2009 New Orleans Po-Boy Preservation Festival

New Orleans Po-Boy Preservation Festival Slated for November

Successful Celebration to be Larger than Previous Years

Thousands of New Orleanians will celebrate the city’s most famous sandwich—on November 22, 2009 as they head for Oak Street for the third annual New Orleans Po-Boy Preservation Festival. The Festival will be held from 11 to 6 P.M. that Sunday in a 7-block section of Oak Street between Carrollton Avenue and Eagle Street with the Carrollton and Oak intersection being accessible by streetcar.

This festival was founded as a celebration of the storied sandwich and the role it has played in New Orleans’ culinary culture. The festival also highlights the ongoing revitalization of the Oak Street business corridor, which was designated a National Main Street in 2006 by the National Trust for Historic Preservation, and a Louisiana Main Street by the Department of Historic Preservation, which authorizes the program.

Proceeds from the festival go toward the Oak Street Association’s work to promote, preserve, and revitalize Carrollton’s historic Oak Street neighborhood and commercial corridor. A portion of proceeds will be used to fund grants for neighborhood organizations in the Carrollton area.

This year will feature a “newly renovated Oak Street” reminiscent of an upscale pedestrian plaza. This $6-plus million project included entire street paving, new curbs, sidewalks, benches, and bike racks. Granite cobblestones from the original Oak Street streetcar foundation were reused in each intersection. And Oak Street infrastructure improvements include new sewer and water lines, storm drains, and fire hydrants.

The first two New Orleans Po-Boy Preservation Festivals were held in 2007 and 2008 and featured po-boy offerings from some of the city’s most famous restaurants. Festival judges, including Tom Fitzmorris of “The Food Show,” presented the “Golden Loaf Awards” for the best tasting po-boys. This free public street festival had more than 15,000 attendees in 2008 and covered five commercial street blocks of Oak Street. This year, the festival has grown with the addition of two more blocks on Oak Street and an artists’ village on Leonidas Street. As with last year there will be two stages with live music, arts and crafts, a children’s section with games and prizes, panel discussions covering the history of the po-boy and, of course, the best tasting po-boys in New Orleans. For more information, visit http://www.poboyfest.com/.

History of the Po-boy

Po-boy sandwiches represent bedrock New Orleans. The sandwich is as diverse as the city it symbolizes. The crisp loaves have served as a culinary crossroads, encasing the most pedestrian and exotic of foods: shrimp, oyster, catfish, soft-shell crabs as well as French fries and ham and cheese. As with many culinary innovations, many legends surround the po-boy and its origins. However, documentary evidence confirms stories about one particular restaurant were right. Bennie and Clovis Martin left their Raceland, LA, home in the mid-1910s for New Orleans. Both worked as streetcar conductors until they opened Martin Brothers’ Coffee Stand and Restaurant in the French Market in 1922.

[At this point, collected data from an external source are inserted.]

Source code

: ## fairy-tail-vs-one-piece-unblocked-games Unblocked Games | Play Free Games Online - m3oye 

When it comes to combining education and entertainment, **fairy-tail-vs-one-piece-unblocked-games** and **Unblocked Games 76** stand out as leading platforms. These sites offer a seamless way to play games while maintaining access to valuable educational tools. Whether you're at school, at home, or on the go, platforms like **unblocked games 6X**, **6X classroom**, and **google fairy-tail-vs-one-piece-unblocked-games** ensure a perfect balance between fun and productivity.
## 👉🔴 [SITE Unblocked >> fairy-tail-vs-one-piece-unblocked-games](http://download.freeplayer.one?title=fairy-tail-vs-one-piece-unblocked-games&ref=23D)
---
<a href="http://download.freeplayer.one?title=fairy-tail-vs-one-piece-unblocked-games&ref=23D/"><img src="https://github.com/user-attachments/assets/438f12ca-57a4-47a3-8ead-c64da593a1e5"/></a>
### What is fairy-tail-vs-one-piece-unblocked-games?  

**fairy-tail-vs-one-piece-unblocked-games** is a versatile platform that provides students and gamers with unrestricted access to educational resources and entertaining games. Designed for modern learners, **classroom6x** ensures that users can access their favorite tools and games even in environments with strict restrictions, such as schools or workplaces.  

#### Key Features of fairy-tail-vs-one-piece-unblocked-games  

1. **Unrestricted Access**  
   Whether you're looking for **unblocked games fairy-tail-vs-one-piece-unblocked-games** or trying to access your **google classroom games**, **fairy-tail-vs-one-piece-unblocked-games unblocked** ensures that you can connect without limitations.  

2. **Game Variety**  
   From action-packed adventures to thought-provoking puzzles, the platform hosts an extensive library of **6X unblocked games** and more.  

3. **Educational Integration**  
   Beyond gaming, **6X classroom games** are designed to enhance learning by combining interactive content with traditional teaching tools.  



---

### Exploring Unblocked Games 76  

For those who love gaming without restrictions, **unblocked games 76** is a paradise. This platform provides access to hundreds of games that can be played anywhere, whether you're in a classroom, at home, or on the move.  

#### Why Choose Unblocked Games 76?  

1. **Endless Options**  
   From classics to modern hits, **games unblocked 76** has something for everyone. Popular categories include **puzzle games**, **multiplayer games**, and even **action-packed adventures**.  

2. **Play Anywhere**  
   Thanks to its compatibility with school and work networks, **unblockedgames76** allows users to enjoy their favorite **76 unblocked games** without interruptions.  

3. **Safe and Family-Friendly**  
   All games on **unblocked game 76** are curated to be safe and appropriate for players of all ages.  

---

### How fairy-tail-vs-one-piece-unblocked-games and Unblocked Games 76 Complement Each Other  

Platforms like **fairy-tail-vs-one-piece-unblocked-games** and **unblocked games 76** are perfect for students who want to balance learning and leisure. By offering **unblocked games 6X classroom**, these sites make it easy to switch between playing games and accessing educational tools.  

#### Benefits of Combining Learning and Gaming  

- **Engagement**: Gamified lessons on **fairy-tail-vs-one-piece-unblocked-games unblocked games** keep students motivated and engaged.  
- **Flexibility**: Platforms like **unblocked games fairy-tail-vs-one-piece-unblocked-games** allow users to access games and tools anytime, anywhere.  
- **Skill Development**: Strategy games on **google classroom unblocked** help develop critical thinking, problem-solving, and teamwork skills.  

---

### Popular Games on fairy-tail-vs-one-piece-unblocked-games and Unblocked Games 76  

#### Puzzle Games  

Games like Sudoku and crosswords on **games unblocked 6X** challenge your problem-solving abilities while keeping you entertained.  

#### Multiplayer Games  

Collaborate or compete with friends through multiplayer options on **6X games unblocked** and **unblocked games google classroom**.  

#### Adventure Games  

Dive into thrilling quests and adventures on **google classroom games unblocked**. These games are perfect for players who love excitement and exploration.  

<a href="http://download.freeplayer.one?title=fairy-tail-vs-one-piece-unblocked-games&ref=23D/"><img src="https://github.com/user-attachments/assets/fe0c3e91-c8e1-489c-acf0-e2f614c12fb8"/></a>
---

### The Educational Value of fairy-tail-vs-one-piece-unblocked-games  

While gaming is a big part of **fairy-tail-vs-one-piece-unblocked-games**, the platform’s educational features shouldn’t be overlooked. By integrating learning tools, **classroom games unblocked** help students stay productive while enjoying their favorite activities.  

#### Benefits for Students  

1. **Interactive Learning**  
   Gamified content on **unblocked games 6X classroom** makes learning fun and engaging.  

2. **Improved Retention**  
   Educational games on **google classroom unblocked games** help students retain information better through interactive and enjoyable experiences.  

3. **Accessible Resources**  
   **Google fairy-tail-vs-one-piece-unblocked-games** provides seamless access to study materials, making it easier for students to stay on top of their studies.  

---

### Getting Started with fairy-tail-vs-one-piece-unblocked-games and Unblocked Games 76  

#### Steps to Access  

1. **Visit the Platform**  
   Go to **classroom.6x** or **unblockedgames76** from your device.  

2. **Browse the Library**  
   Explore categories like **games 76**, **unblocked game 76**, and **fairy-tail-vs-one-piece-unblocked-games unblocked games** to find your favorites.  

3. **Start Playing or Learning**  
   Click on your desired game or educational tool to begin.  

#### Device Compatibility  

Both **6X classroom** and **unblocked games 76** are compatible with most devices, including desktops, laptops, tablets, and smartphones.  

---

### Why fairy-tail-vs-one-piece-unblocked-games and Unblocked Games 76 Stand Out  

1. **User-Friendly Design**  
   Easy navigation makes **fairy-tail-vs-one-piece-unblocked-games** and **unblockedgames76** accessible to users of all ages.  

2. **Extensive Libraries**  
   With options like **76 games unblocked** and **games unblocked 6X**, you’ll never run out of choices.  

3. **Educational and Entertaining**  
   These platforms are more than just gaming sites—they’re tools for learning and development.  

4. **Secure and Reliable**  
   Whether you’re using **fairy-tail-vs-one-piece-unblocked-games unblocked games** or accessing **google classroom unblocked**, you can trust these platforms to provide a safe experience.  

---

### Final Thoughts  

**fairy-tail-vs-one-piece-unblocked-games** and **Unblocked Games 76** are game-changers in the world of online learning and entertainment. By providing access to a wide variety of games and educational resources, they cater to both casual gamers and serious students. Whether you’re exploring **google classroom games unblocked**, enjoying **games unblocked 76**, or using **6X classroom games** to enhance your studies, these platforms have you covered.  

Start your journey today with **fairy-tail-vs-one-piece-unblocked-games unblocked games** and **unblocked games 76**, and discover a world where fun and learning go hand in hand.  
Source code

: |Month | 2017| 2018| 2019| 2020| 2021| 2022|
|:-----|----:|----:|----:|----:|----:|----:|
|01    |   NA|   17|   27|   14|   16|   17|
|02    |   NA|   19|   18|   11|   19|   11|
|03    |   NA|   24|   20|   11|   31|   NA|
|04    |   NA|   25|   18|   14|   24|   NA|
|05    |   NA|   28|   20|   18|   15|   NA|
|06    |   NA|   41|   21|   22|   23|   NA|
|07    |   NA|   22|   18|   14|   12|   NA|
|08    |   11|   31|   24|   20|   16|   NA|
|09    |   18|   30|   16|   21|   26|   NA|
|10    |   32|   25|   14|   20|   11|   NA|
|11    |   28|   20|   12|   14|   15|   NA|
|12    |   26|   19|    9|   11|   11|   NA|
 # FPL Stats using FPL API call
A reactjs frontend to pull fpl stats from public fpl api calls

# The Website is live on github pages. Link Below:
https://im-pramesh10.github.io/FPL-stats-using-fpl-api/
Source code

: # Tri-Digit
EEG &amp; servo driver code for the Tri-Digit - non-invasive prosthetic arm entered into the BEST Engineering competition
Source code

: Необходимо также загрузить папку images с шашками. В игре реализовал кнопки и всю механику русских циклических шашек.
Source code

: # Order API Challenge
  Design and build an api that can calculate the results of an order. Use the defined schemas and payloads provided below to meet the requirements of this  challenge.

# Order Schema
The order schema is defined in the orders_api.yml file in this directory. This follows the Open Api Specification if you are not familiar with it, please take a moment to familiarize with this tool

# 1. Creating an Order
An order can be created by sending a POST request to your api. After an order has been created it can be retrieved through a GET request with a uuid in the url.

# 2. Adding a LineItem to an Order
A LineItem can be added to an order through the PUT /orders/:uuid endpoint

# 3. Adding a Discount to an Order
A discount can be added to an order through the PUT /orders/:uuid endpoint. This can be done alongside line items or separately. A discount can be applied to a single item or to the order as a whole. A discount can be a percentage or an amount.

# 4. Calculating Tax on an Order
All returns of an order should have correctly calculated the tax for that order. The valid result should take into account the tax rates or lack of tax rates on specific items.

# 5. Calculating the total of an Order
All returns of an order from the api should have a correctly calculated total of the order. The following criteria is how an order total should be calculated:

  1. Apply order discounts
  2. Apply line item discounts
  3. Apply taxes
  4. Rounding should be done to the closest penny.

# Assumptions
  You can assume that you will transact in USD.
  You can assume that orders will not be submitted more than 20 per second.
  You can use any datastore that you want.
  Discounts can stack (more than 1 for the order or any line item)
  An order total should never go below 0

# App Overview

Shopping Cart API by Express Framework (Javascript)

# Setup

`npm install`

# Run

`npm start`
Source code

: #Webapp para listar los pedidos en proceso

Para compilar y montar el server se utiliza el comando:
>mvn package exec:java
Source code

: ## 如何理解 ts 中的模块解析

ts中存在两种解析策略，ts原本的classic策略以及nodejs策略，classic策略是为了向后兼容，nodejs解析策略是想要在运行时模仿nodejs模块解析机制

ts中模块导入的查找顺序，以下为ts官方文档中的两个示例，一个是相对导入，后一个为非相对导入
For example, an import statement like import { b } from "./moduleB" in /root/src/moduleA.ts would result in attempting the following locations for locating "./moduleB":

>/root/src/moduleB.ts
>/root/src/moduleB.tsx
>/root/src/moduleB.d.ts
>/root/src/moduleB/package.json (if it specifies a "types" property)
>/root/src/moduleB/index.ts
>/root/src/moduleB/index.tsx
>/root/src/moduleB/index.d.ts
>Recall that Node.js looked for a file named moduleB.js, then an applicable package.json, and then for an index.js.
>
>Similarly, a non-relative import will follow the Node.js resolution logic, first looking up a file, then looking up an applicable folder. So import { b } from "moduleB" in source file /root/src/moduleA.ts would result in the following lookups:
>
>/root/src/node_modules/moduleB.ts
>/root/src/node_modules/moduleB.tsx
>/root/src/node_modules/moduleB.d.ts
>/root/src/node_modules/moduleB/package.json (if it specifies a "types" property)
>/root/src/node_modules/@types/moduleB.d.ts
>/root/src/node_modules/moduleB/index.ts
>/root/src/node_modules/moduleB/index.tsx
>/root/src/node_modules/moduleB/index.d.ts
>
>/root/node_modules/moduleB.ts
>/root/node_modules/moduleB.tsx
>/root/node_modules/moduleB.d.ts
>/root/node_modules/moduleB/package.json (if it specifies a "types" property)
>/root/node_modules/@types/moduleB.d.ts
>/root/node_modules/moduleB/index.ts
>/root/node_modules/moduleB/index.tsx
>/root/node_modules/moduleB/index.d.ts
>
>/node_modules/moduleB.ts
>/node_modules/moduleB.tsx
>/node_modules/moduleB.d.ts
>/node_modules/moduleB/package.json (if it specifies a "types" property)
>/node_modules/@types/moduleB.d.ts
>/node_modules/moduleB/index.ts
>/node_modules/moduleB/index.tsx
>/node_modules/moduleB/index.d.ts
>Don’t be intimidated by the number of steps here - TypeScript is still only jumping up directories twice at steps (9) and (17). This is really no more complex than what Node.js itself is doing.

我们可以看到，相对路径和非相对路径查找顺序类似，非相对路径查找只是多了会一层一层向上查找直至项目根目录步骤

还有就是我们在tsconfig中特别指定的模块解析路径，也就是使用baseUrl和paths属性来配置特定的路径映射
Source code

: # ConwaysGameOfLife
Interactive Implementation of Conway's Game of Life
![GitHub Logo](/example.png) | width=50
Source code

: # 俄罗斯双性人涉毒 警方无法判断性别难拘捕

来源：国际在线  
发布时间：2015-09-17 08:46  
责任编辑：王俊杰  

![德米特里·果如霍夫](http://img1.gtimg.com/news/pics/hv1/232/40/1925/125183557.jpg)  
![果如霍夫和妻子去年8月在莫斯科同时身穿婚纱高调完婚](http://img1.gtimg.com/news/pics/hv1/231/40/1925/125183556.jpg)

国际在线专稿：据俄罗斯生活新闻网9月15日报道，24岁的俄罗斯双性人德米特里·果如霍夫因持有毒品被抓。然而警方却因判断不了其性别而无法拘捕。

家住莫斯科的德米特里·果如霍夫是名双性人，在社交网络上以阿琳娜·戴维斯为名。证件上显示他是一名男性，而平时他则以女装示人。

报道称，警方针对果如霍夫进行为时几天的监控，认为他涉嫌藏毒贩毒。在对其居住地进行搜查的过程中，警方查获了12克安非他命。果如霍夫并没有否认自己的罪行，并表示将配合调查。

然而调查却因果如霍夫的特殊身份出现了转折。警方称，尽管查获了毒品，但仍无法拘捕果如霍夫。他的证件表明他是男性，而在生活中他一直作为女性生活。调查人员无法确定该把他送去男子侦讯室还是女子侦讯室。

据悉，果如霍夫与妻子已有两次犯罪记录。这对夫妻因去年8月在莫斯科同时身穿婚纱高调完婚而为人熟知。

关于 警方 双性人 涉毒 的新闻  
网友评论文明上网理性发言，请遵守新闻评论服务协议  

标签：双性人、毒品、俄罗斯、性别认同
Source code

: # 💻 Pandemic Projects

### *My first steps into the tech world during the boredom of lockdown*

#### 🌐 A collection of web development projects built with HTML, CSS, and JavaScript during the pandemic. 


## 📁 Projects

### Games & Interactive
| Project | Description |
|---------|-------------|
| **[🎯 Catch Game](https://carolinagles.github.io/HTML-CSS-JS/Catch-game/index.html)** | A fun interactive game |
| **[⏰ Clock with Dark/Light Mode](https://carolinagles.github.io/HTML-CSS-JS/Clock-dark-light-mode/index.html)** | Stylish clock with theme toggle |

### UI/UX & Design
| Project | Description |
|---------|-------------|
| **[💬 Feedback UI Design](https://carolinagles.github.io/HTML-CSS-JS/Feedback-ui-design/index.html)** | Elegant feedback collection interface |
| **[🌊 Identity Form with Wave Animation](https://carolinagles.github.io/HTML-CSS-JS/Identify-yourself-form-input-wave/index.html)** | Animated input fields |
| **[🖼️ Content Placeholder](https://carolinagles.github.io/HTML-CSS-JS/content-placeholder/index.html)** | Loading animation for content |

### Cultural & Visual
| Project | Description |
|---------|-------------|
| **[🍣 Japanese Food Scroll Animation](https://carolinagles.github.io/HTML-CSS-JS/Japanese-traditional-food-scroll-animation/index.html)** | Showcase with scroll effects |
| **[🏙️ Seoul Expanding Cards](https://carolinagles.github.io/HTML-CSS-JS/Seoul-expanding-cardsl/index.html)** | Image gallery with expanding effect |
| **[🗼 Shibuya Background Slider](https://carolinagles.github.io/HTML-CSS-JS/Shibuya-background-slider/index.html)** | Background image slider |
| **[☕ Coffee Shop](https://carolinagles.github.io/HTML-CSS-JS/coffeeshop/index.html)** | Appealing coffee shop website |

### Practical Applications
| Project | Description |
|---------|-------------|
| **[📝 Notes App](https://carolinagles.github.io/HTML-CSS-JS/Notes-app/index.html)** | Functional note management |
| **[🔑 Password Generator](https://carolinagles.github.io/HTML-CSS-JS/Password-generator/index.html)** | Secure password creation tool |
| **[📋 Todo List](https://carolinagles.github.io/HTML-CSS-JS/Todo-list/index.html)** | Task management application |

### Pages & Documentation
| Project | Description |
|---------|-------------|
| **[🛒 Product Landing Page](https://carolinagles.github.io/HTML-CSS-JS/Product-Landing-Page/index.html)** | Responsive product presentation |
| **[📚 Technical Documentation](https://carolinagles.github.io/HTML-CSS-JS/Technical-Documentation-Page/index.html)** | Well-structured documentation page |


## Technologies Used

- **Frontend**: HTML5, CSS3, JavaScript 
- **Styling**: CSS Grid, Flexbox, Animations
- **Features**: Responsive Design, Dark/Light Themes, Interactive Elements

Following increasingly heated contract negotiations, the streetcar motormen and conductors went on strike July 1, 1929. The survival of the carmen’s union and 1,100 jobs was in question. When the company attempted to run the cars on July 5 using “strike breakers,” more than 10,000 New Orleanians gathered downtown and watched strike supporters disable and then burn the first car operated by a strike breaker.

The many support letters included one from the Martin Brothers promising, “Our meal is free to any members of Division 194.” Their letter concluded: “We are with you till hell freezes, and when it does, we will furnish blankets to keep you warm.” In order to maintain their promise, the Martins provided large sandwiches to the strikers. Bennie Martin said, “We fed those men free of charge until the strike ended. Whenever we saw one of the striking men coming, one of us would say, ‘Here comes another poor boy.’”

In 1931, the Martin’s restaurant relocated to the 2000 block of St. Claude Avenue—just two blocks from Gendusa Bakery. As the Depression worsened, many New Orleanians enjoyed the opportunity to feed themselves or their families using the famously oversized poor boy sandwiches—a culinary tradition that has remained today.

The 2009 New Orleans Po-Boy Preservation Festival will be held 11am to 6pm, Sun Nov 22 on the newly renovated Oak Street between Carrollton and Eagle. Ride the St. Charles street car to the Fest. Stop #46.  The festival will feature over 40 restaurants and has two stages hosting 10 musical groups.  Get 'Em While They're Hot!